“Short announcement: For the next two hours the reading directions is RTL (right to left)”, Lara Captan explains at the beginning of her talk. “We don’t know where the Arabic script was born, but it was born with Islam. Islam branded itself with Arabic script.”, the young Lebanese designer goes on. As we get a brief introduction on the history and the development of Arabian scripts, a variety of ancient manuscripts are displayed via the projector. Lara explains that the historical Arabic script Kufic exists in a wide variety of styles, some being more geometric and distinct, while others are swirly and unshackled. The exact way of how Kufic once was written regarding stroke direction and hand movements remains unanswered to this day.

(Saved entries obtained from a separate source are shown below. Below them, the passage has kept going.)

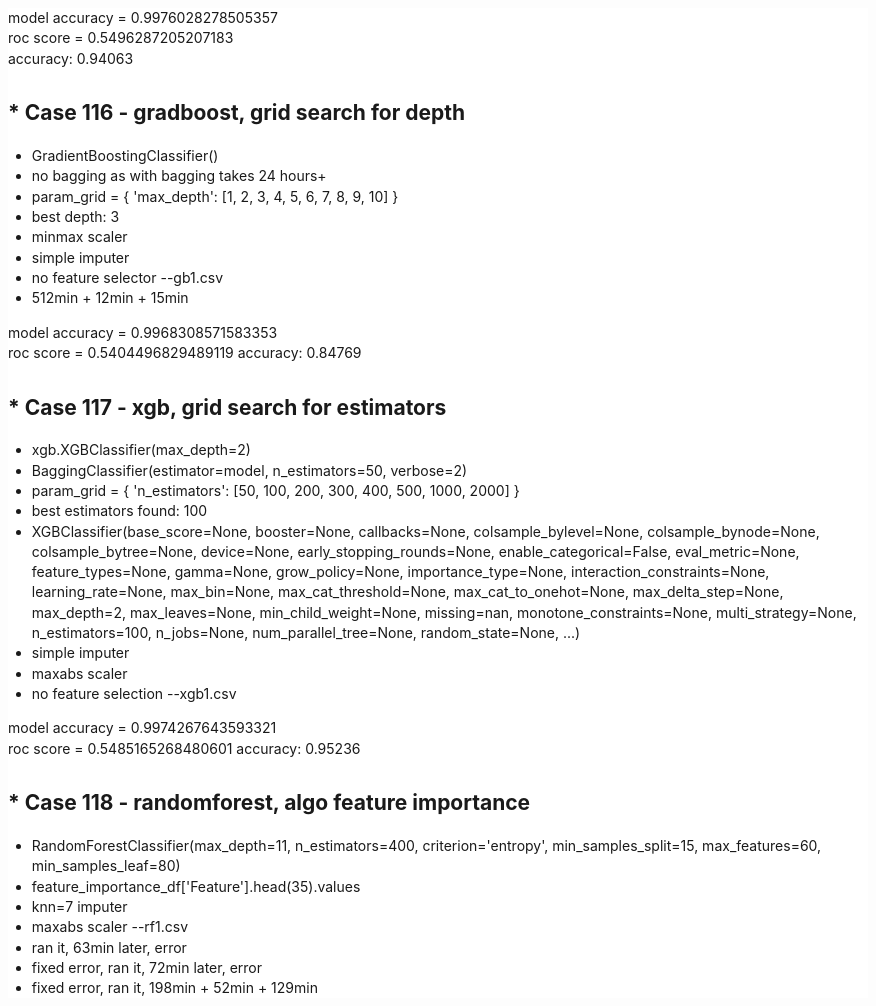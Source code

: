 model accuracy =  0.9976028278505357    
roc score =  0.5496287205207183   
accuracy: 0.94063

## * Case 116 - gradboost, grid search for depth
- GradientBoostingClassifier()
- no bagging as with bagging takes 24 hours+
- param_grid = {
    'max_depth': [1, 2, 3, 4, 5, 6, 7, 8, 9, 10]
}
- best depth: 3
- minmax scaler
- simple imputer
- no feature selector
--gb1.csv 
- 512min + 12min + 15min

model accuracy =  0.9968308571583353    
roc score =  0.5404496829489119
accuracy: 0.84769

## * Case 117 - xgb, grid search for estimators
- xgb.XGBClassifier(max_depth=2)
- BaggingClassifier(estimator=model, n_estimators=50, verbose=2)
- param_grid = {
    'n_estimators': [50, 100, 200, 300, 400, 500, 1000, 2000]
}
- best estimators found: 100
- XGBClassifier(base_score=None, booster=None, callbacks=None,
              colsample_bylevel=None, colsample_bynode=None,
              colsample_bytree=None, device=None, early_stopping_rounds=None,
              enable_categorical=False, eval_metric=None, feature_types=None,
              gamma=None, grow_policy=None, importance_type=None,
              interaction_constraints=None, learning_rate=None, max_bin=None,
              max_cat_threshold=None, max_cat_to_onehot=None,
              max_delta_step=None, max_depth=2, max_leaves=None,
              min_child_weight=None, missing=nan, monotone_constraints=None,
              multi_strategy=None, n_estimators=100, n_jobs=None,
              num_parallel_tree=None, random_state=None, ...)
- simple imputer
- maxabs scaler
- no feature selection
--xgb1.csv

model accuracy =  0.9974267643593321    
roc score =  0.5485165268480601
accuracy: 0.95236

## * Case 118 - randomforest, algo feature importance
- RandomForestClassifier(max_depth=11, n_estimators=400, criterion='entropy', min_samples_split=15, max_features=60, min_samples_leaf=80)
- feature_importance_df['Feature'].head(35).values
- knn=7 imputer
- maxabs scaler
--rf1.csv
- ran it, 63min later, error
- fixed error, ran it, 72min later, error
- fixed error, ran it, 198min + 52min + 129min
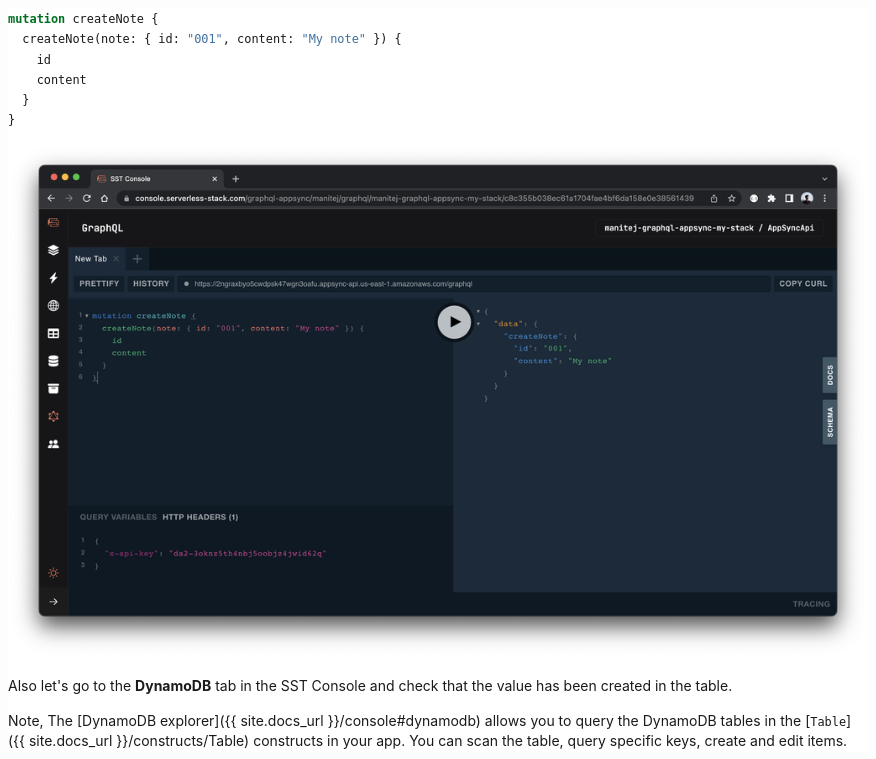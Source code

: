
 ```graphql
mutation createNote {
  createNote(note: { id: "001", content: "My note" }) {
    id
    content
  }
}
```

![GraphQL console create note](/assets/examples/graphql-appsync/graphql-console-create-note.png)

Also let's go to the **DynamoDB** tab in the SST Console and check that the value has been created in the table.

Note, The [DynamoDB explorer]({{ site.docs_url }}/console#dynamodb) allows you to query the DynamoDB tables in the [`Table`]({{ site.docs_url }}/constructs/Table) constructs in your app. You can scan the table, query specific keys, create and edit items.
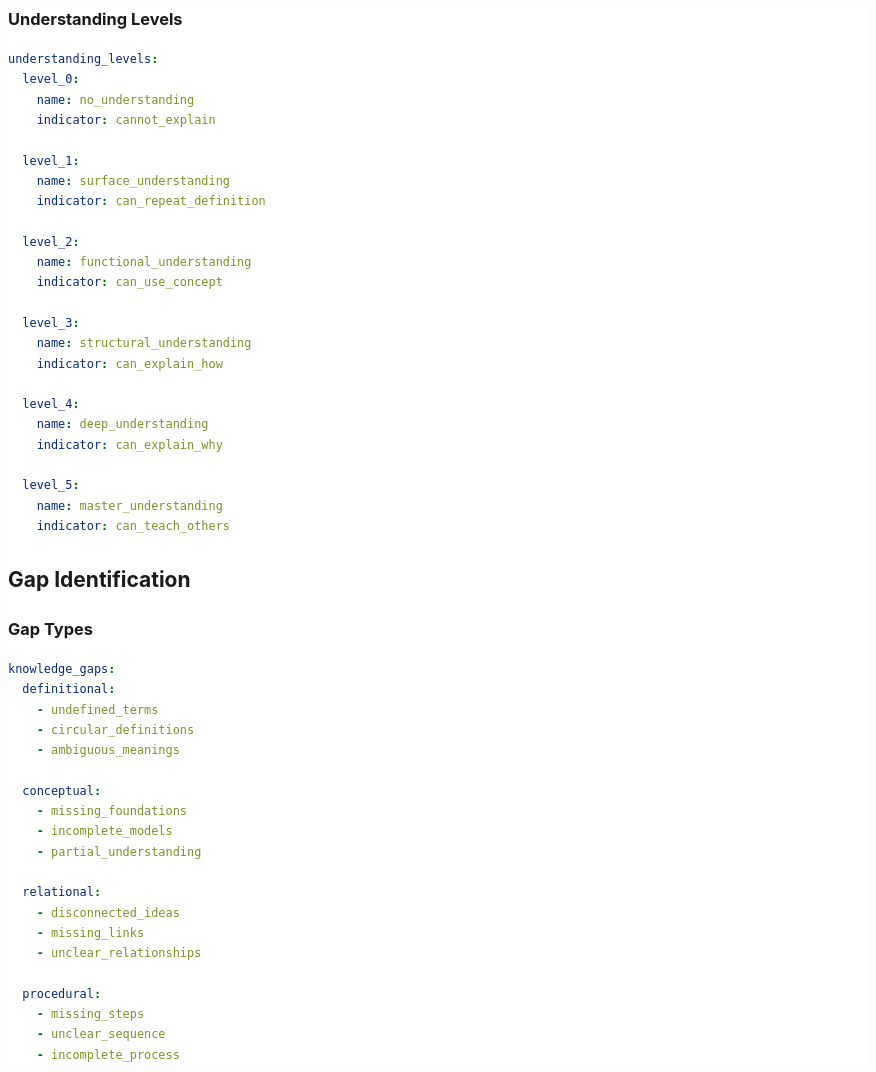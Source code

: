 ### Understanding Levels
```yaml
understanding_levels:
  level_0:
    name: no_understanding
    indicator: cannot_explain
  
  level_1:
    name: surface_understanding
    indicator: can_repeat_definition
  
  level_2:
    name: functional_understanding
    indicator: can_use_concept
  
  level_3:
    name: structural_understanding
    indicator: can_explain_how
  
  level_4:
    name: deep_understanding
    indicator: can_explain_why
  
  level_5:
    name: master_understanding
    indicator: can_teach_others
```

## Gap Identification

### Gap Types
```yaml
knowledge_gaps:
  definitional:
    - undefined_terms
    - circular_definitions
    - ambiguous_meanings
  
  conceptual:
    - missing_foundations
    - incomplete_models
    - partial_understanding
  
  relational:
    - disconnected_ideas
    - missing_links
    - unclear_relationships
  
  procedural:
    - missing_steps
    - unclear_sequence
    - incomplete_process
```
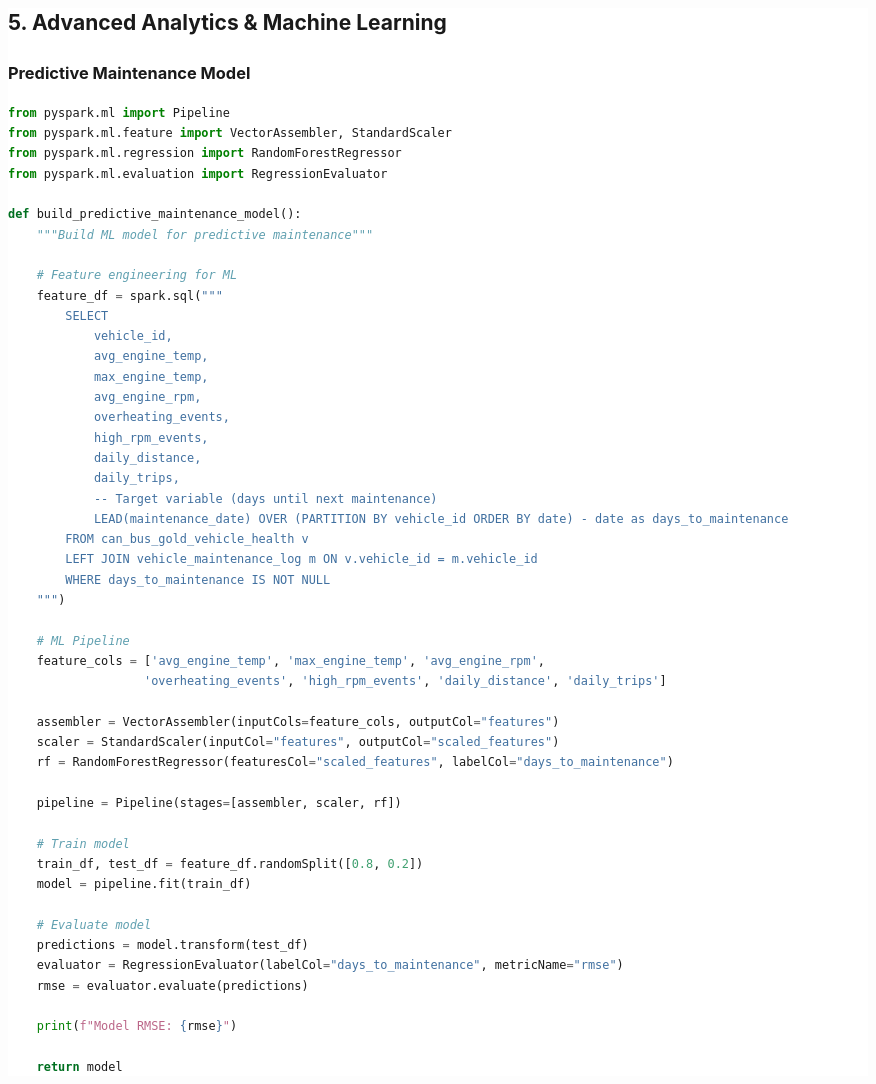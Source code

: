 ## 5. Advanced Analytics & Machine Learning

### Predictive Maintenance Model
```python
from pyspark.ml import Pipeline
from pyspark.ml.feature import VectorAssembler, StandardScaler
from pyspark.ml.regression import RandomForestRegressor
from pyspark.ml.evaluation import RegressionEvaluator

def build_predictive_maintenance_model():
    """Build ML model for predictive maintenance"""
    
    # Feature engineering for ML
    feature_df = spark.sql("""
        SELECT 
            vehicle_id,
            avg_engine_temp,
            max_engine_temp,
            avg_engine_rpm,
            overheating_events,
            high_rpm_events,
            daily_distance,
            daily_trips,
            -- Target variable (days until next maintenance)
            LEAD(maintenance_date) OVER (PARTITION BY vehicle_id ORDER BY date) - date as days_to_maintenance
        FROM can_bus_gold_vehicle_health v
        LEFT JOIN vehicle_maintenance_log m ON v.vehicle_id = m.vehicle_id
        WHERE days_to_maintenance IS NOT NULL
    """)
    
    # ML Pipeline
    feature_cols = ['avg_engine_temp', 'max_engine_temp', 'avg_engine_rpm', 
                   'overheating_events', 'high_rpm_events', 'daily_distance', 'daily_trips']
    
    assembler = VectorAssembler(inputCols=feature_cols, outputCol="features")
    scaler = StandardScaler(inputCol="features", outputCol="scaled_features")
    rf = RandomForestRegressor(featuresCol="scaled_features", labelCol="days_to_maintenance")
    
    pipeline = Pipeline(stages=[assembler, scaler, rf])
    
    # Train model
    train_df, test_df = feature_df.randomSplit([0.8, 0.2])
    model = pipeline.fit(train_df)
    
    # Evaluate model
    predictions = model.transform(test_df)
    evaluator = RegressionEvaluator(labelCol="days_to_maintenance", metricName="rmse")
    rmse = evaluator.evaluate(predictions)
    
    print(f"Model RMSE: {rmse}")
    
    return model
```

Every participant is challenged to come up with their own interpretation of a Kufic lettering, making it into a stencil in the end. But first every participant has 10 minutes to sketch some Kufic letters on tracing paper to get into the mood. She puts on some Arabic music and the slideshow showing manuscripts continues.
Taking two pencils to mimic a broad nip pen she makes rough sketches on the whiteboard to show how to achieve correct stroke contrasts and explains that there is no real baseline in Arabic handwriting. You can also stress certain letters, like double-decker letters, in some scripts at your will: “There is no wrong or right”.
After an intense two hour working session, constant feedback, critique and a lot of side information on Arabian scripts the final letterings are cut into cardboard stencils for the participants to take home.